Sambil berkata begitu si Bidadari jelita membalikkan tubuhnya, dan secepat itu pula menghentakkan kaki berlari meninggalkan tempat itu. Barangkali inilah pilihan terbaik baginya. Siapa tahu dengan mengandalkan kecepatan larinya ia bisa meloloskan diri dan menghindari pertarungan untuk membela dan melindungai bayi di pelukannya. Tentu ia menyadari kalau ketiga bedebah di hadapannya bukan lawan sembarangan yang akan dengan mudah mampu ditaklukkannya. Apalagi suasana sudah semakin gelap. Malam akan segera turun. Atau bisa jadi tindakannya ini hanyalah muslihat belaka sambil mencari jalan keluar bagaimana melepaskan diri dari ancaman ketiga lelaki bengis.
Akan tetapi Gropala yang terlanjur sesumbar dengan kata-katanya tadi, tak ingin membiarkan mangsanya lolos begitu saja. Meskipun tubuhnya tinggi besar ternyata lelaki berbaju kulit macan loreng itu mampu memperlihatkan gerakan yang gesit dan cepat. Jelas dia bukan lelaki sembarangan. Gerakannya yang dipertunjukkan barusan membuktikan kalau dirinya paling tidak memiliki ilmu kanuragan yang tidak rendah dan tentu tak bisa begitu saja diremehkan.
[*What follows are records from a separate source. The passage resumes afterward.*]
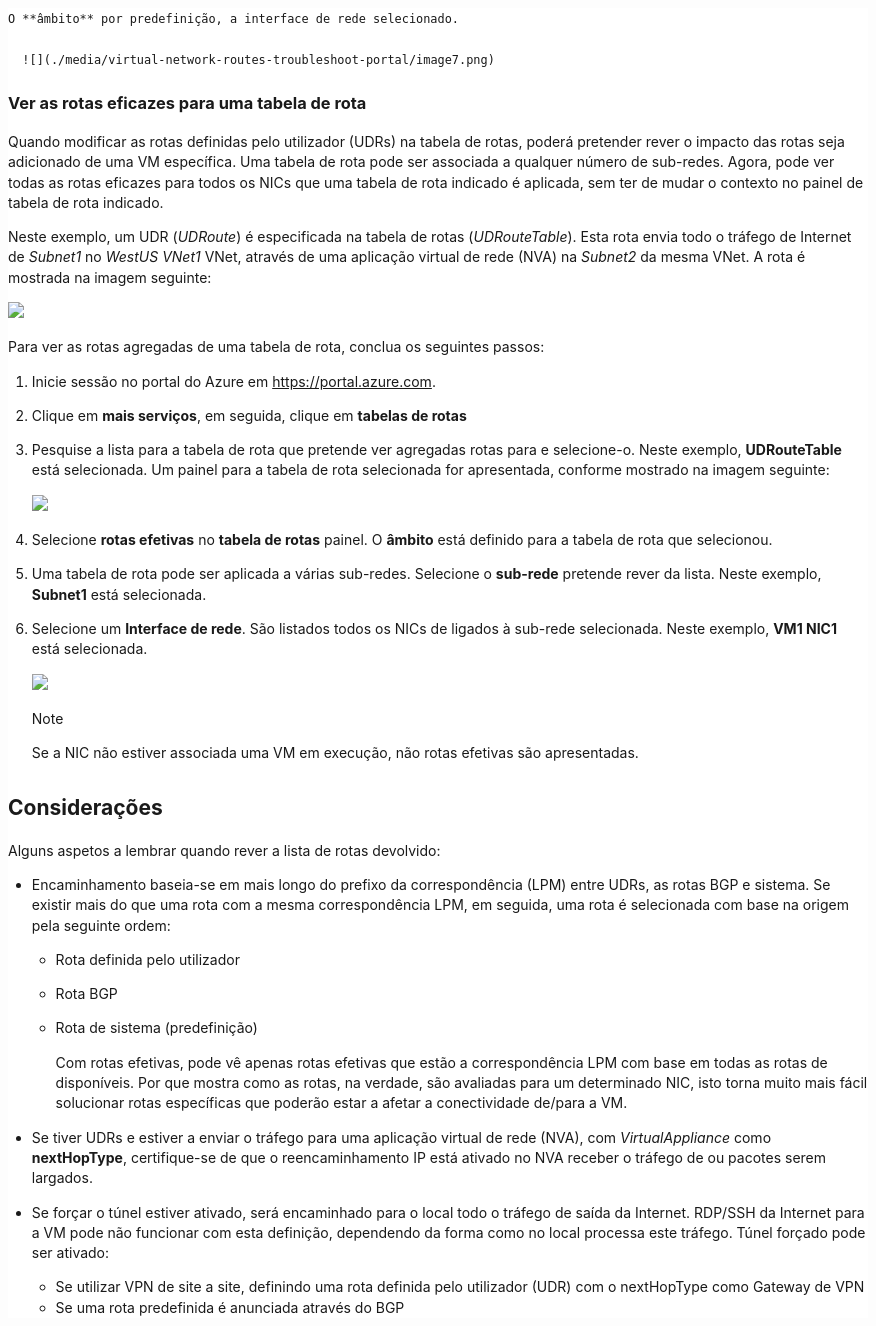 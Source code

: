     O **âmbito** por predefinição, a interface de rede selecionado.

      ![](./media/virtual-network-routes-troubleshoot-portal/image7.png)

### <a name="view-effective-routes-for-a-route-table"></a>Ver as rotas eficazes para uma tabela de rota
Quando modificar as rotas definidas pelo utilizador (UDRs) na tabela de rotas, poderá pretender rever o impacto das rotas seja adicionado de uma VM específica. Uma tabela de rota pode ser associada a qualquer número de sub-redes. Agora, pode ver todas as rotas eficazes para todos os NICs que uma tabela de rota indicado é aplicada, sem ter de mudar o contexto no painel de tabela de rota indicado.

Neste exemplo, um UDR (*UDRoute*) é especificada na tabela de rotas (*UDRouteTable*). Esta rota envia todo o tráfego de Internet de *Subnet1* no *WestUS VNet1* VNet, através de uma aplicação virtual de rede (NVA) na *Subnet2* da mesma VNet. A rota é mostrada na imagem seguinte:

![](./media/virtual-network-routes-troubleshoot-portal/image8.png)

Para ver as rotas agregadas de uma tabela de rota, conclua os seguintes passos:

1. Inicie sessão no portal do Azure em https://portal.azure.com.
2. Clique em **mais serviços**, em seguida, clique em **tabelas de rotas**
3. Pesquise a lista para a tabela de rota que pretende ver agregadas rotas para e selecione-o. Neste exemplo, **UDRouteTable** está selecionada. Um painel para a tabela de rota selecionada for apresentada, conforme mostrado na imagem seguinte:

    ![](./media/virtual-network-routes-troubleshoot-portal/image9.png)
4. Selecione **rotas efetivas** no **tabela de rotas** painel. O **âmbito** está definido para a tabela de rota que selecionou.
5. Uma tabela de rota pode ser aplicada a várias sub-redes. Selecione o **sub-rede** pretende rever da lista. Neste exemplo, **Subnet1** está selecionada.
6. Selecione um **Interface de rede**. São listados todos os NICs de ligados à sub-rede selecionada. Neste exemplo, **VM1 NIC1** está selecionada.

    ![](./media/virtual-network-routes-troubleshoot-portal/image10.png)

   > [!NOTE]
   > Se a NIC não estiver associada uma VM em execução, não rotas efetivas são apresentadas.
   >
   >

## <a name="considerations"></a>Considerações
Alguns aspetos a lembrar quando rever a lista de rotas devolvido:

* Encaminhamento baseia-se em mais longo do prefixo da correspondência (LPM) entre UDRs, as rotas BGP e sistema. Se existir mais do que uma rota com a mesma correspondência LPM, em seguida, uma rota é selecionada com base na origem pela seguinte ordem:

  * Rota definida pelo utilizador
  * Rota BGP
  * Rota de sistema (predefinição)

    Com rotas efetivas, pode vê apenas rotas efetivas que estão a correspondência LPM com base em todas as rotas de disponíveis. Por que mostra como as rotas, na verdade, são avaliadas para um determinado NIC, isto torna muito mais fácil solucionar rotas específicas que poderão estar a afetar a conectividade de/para a VM.
* Se tiver UDRs e estiver a enviar o tráfego para uma aplicação virtual de rede (NVA), com *VirtualAppliance* como **nextHopType**, certifique-se de que o reencaminhamento IP está ativado no NVA receber o tráfego de ou pacotes serem largados.
* Se forçar o túnel estiver ativado, será encaminhado para o local todo o tráfego de saída da Internet. RDP/SSH da Internet para a VM pode não funcionar com esta definição, dependendo da forma como no local processa este tráfego.
  Túnel forçado pode ser ativado:
  * Se utilizar VPN de site a site, definindo uma rota definida pelo utilizador (UDR) com o nextHopType como Gateway de VPN
  * Se uma rota predefinida é anunciada através do BGP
Inilah rupanya yang membuat si Bidadari jelita memilih lolos untuk sementara, menghindar dari bentrokan dengan mereka bertiga.
”Kabur ke mana pun akan kuburu kau, Cantik!”
Gropala, disusul kedua kawannya langsung memburu ke arah larinya si cantik jelita yang terus membawa lari bayi itu ke arah barat. 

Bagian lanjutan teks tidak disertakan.